India is working to stop water from flowing into its neighbour Pakistan after suspending a major river-sharing treaty between the two Asian rivals last year, a senior minister has said.

India last year suspended the 1960 Indus Water treaty with Pakistan following an attack in Kashmir that killed 26 people.

A federal minister in the ruling government confirmed that India is steadfast in ensuring “not a single drop of water” will flow into Pakistan as the two countries continue to be in a diplomatic standoff over terrorism and cross-border clashes for more than a year.

“It still stands; rather, the treaty has been kept in abeyance. And since prime minister (Narendra) Modi took this decision, every effort is being made to ensure not a single drop flows there. Under the prime minister’s directives, home minister Amit Shah is also personally monitoring the matter, and we are actively working on it,” Indian minister of water CR Patil said on Tuesday.

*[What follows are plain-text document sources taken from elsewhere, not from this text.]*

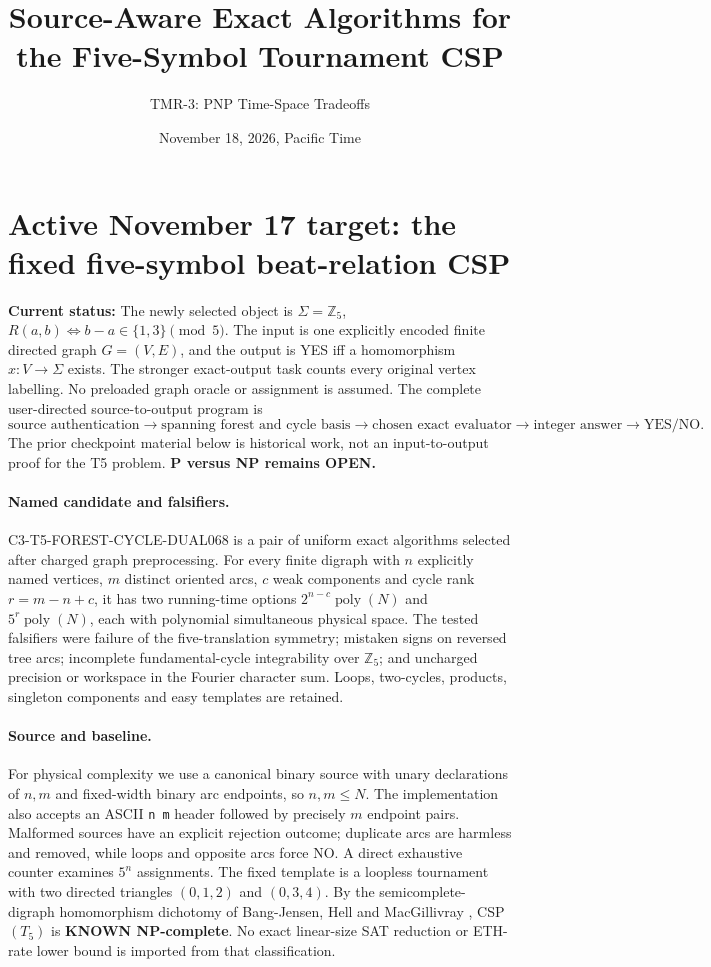 \documentclass[11pt]{article}
\title{Source-Aware Exact Algorithms for the Five-Symbol Tournament CSP}
\author{TMR-3: PNP Time-Space Tradeoffs}
\date{November 18, 2026, Pacific Time}
\begin{document}
\maketitle

\section{Active November 17 target: the fixed five-symbol beat-relation CSP}
\noindent\textbf{Current status:} The newly selected object is
$\Sigma=\mathbb Z_5$, $R(a,b)\Longleftrightarrow
b-a\in\{1,3\}\pmod 5$. The input is one explicitly encoded finite directed
graph $G=(V,E)$, and the output is YES iff a homomorphism
$x:V\to\Sigma$ exists. The stronger exact-output task counts every
original vertex labelling. No preloaded graph oracle or assignment is
assumed. The complete user-directed source-to-output program is
\[
\text{source authentication}\to
\text{spanning forest and cycle basis}\to
\text{chosen exact evaluator}\to
\text{integer answer}\to\text{YES/NO}.
\]
The prior checkpoint material below is historical work, not an
input-to-output proof for the T5 problem. \textbf{P versus NP remains OPEN.}

\paragraph{Named candidate and falsifiers.}
\textsf{C3-T5-FOREST-CYCLE-DUAL068} is a pair of uniform exact
algorithms selected after charged graph preprocessing. For every
finite digraph with $n$ explicitly named vertices, $m$ distinct
oriented arcs, $c$ weak components and cycle rank $r=m-n+c$, it
has two running-time options $2^{n-c}\operatorname{poly}(N)$ and
$5^r\operatorname{poly}(N)$, each with polynomial simultaneous physical
space. The tested falsifiers were failure of the five-translation
symmetry; mistaken signs on reversed tree arcs; incomplete
fundamental-cycle integrability over $\mathbb Z_5$; and uncharged
precision or workspace in the Fourier character sum. Loops, two-cycles,
products, singleton components and easy templates are retained.

\paragraph{Source and baseline.}
For physical complexity we use a canonical binary source with
unary declarations of $n,m$ and fixed-width binary arc endpoints,
so $n,m\le N$. The implementation also accepts an ASCII
\texttt{n m} header followed by precisely $m$ endpoint pairs.
Malformed sources have an explicit rejection outcome; duplicate arcs
are harmless and removed, while loops and opposite arcs force NO.
A direct exhaustive counter examines $5^n$ assignments.
The fixed template is a loopless tournament with two directed
triangles $(0,1,2)$ and $(0,3,4)$. By the semicomplete-digraph
homomorphism dichotomy of Bang-Jensen, Hell and MacGillivray
\cite{BangJensenHellMacGillivray1988}, \textsc{CSP}$(T_5)$ is
\textbf{KNOWN NP-complete}. No exact linear-size SAT reduction or
ETH-rate lower bound is imported from that classification.
\end{document}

India and Pakistan are signatories of the treaty governing the use of water from six rivers whose headwaters originate in India but flow into Pakistan due to the Indus basin shared by the two sides.

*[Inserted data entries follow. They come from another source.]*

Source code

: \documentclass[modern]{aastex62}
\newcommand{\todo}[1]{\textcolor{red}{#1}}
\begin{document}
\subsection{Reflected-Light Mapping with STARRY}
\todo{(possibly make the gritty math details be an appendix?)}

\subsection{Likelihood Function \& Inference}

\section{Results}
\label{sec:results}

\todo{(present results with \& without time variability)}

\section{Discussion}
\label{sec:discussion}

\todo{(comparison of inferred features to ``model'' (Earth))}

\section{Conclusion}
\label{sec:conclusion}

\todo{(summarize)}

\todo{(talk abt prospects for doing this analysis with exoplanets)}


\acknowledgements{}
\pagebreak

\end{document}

A 1960 treaty on sharing waters in the Indus Basin is proving inadequate for the problems the two rival powers face today, such as the side-effects of dam-building and global warming
A 1960 treaty on sharing waters in the Indus Basin is proving inadequate for the problems the two rival powers face today, such as the side-effects of dam-building and global warming (Local Library)

Brokered by the World Bank, the Indus Water treaty has divided six rivers of the Indus basin between the two countries. The three western rivers – Indus, Jhelum, Chenab – went to Pakistan and the three eastern rivers – Ravi, Beas, Sutlej – to India.

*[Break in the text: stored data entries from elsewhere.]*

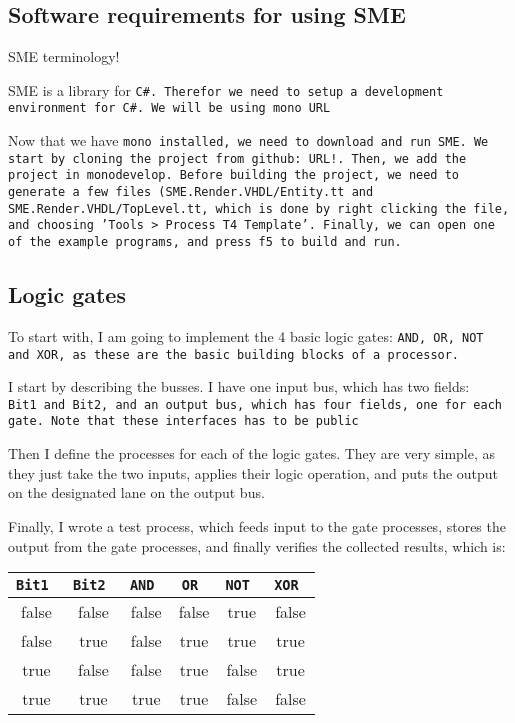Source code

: \subsection{Software requirements for using SME}
SME terminology!

SME is a library for \tt{C\#}. Therefor we need to setup a development
environment for \tt{C\#}. We will be using \tt{mono} URL %

Now that we have \tt{mono} installed, we need to download and run \tt{SME}. We
start by cloning the project from github: URL!. %
Then, we add the project in
\tt{monodevelop}. Before building the project, we need to generate a few files
(\tt{SME.Render.VHDL/Entity.tt} and \tt{SME.Render.VHDL/TopLevel.tt},
which is done by right clicking the file, and choosing 'Tools > Process T4
Template'. Finally, we can open one of the example programs, and press f5 to
build and run.


\subsection{Logic gates}
To start with, I am going to implement the 4 basic logic gates: \tt{AND},
\tt{OR}, \tt{NOT} and \tt{XOR}, as these are the basic building blocks of a
processor.

I start by describing the busses. I have one input bus, which has two fields:
\tt{Bit1} and \tt{Bit2}, and an output bus, which has four fields, one for each
gate. Note that these interfaces has to be public

Then I define the processes for each of the logic gates. They are very simple,
as they just take the two inputs, applies their logic operation, and puts the
output on the designated lane on the output bus.
%

Finally, I wrote a test process, which feeds input to the gate processes,
stores the output from the gate processes, and finally verifies the collected
results, which is:
\begin{tabular}{cc|cccc}
    \tt{Bit1} & \tt{Bit2} & \tt{AND} & \tt{OR} & \tt{NOT} & \tt{XOR} \\
    \hline
    false     & false     & false    & false   & true     & false \\
    false     & true      & false    & true    & true     & true  \\
    true      & false     & false    & true    & false    & true  \\
    true      & true      & true     & true    & false    & false \\
    \hline
\end{tabular}
%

The water flowing from the Indian-origin basin is a lifeline for millions of Pakistanis relying on it for hydropower generation, drinking supply and irrigation for the agriculture-dominant country.

According to the treaty, India is required to allow 43 million acre-feet of water to flow into Pakistan annually. That makes up roughly 80 per cent of Pakistan’s total surface water, a crucial lifeline for its agriculture, cities, and hydropower generation.

The treaty allowed India limited use of the western rivers for non-consumptive purposes like hydropower generation, but prohibited it from altering their flows in a way that could harm Pakistan’s access.

Pakistan has accused India of weaponising water and said it will consider any attempt to change the flow of cross-border waterways as an “act of war”.

India last year announced a raft of measures to downgrade its ties with Pakistan. Indian foreign secretary Vikram Misri told the media that the cross-border involvement in the Kashmir attack was underscored at a special security cabinet meeting, prompting it to act against Pakistan.

India’s response came after the attack in the Baisaran Valley in the Pahalgam area of the scenic, Himalayan federal territory of Jammu and Kashmir. The region has been at the heart of India-Pakistan animosity for decades and the site of multiple wars, insurgency and diplomatic standoffs.

It was the worst attack on civilians in India since the 2008 Mumbai shootings, and shattered the relative calm in Kashmir, where tourism has boomed as an anti-India insurgency has waned in recent years.

A little-known militant group, the “Kashmir Resistance”, claimed responsibility for the attack in a social media message. Indian security agencies say Kashmir Resistance, also known as The Resistance Front, is a front for Pakistan-based militant organisations such as Lashkar-e-Taiba and Hizbul Mujahideen.

Pakistan denies accusations that it supports militant violence in Kashmir and says it only provides moral, political and diplomatic support to the insurgency there.

After the four-day border conflict between the two nations in the days following the attack, Delhi had declared that it would stop participation in the treaty “until Pakistan credibly and irrevocably abjures its support for cross-border terrorism”.

Islamabad said the treaty remains in force as there is no mechanism permitting India to unilaterally withdraw from it.

The Indus Water Treaty has been one of the primary points of contention and among the first to be withdrawn between the two sides in the past decades when the two countries have faced war-like situations.

Earlier this month, Pakistan accused India of wanting to “weaponise” water after New Delhi announced two projects on the section of Chenab river it controls.